» **Collected data**:
──────────

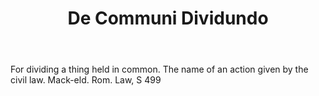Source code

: ---
title: De Communi Dividundo
letter: D
permalink: "/definitions/bld-de-communi-dividundo.html"
body: For dividing a thing held in common. The name of an action given by the civil
  law. Mack-eld. Rom. Law, S 499
published_at: '2018-07-07'
source: Black's Law Dictionary 2nd Ed (1910)
layout: post
---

──────────

» **Work to be completed**: Reproduce the records exactly, images excluded.

» **Solution to the exercise**:
Source code

: ---
title: De Communi Dividundo
letter: D
permalink: "/definitions/bld-de-communi-dividundo.html"
body: For dividing a thing held in common. The name of an action given by the civil
  law. Mack-eld. Rom. Law, S 499
published_at: '2018-07-07'
source: Black's Law Dictionary 2nd Ed (1910)
layout: post
---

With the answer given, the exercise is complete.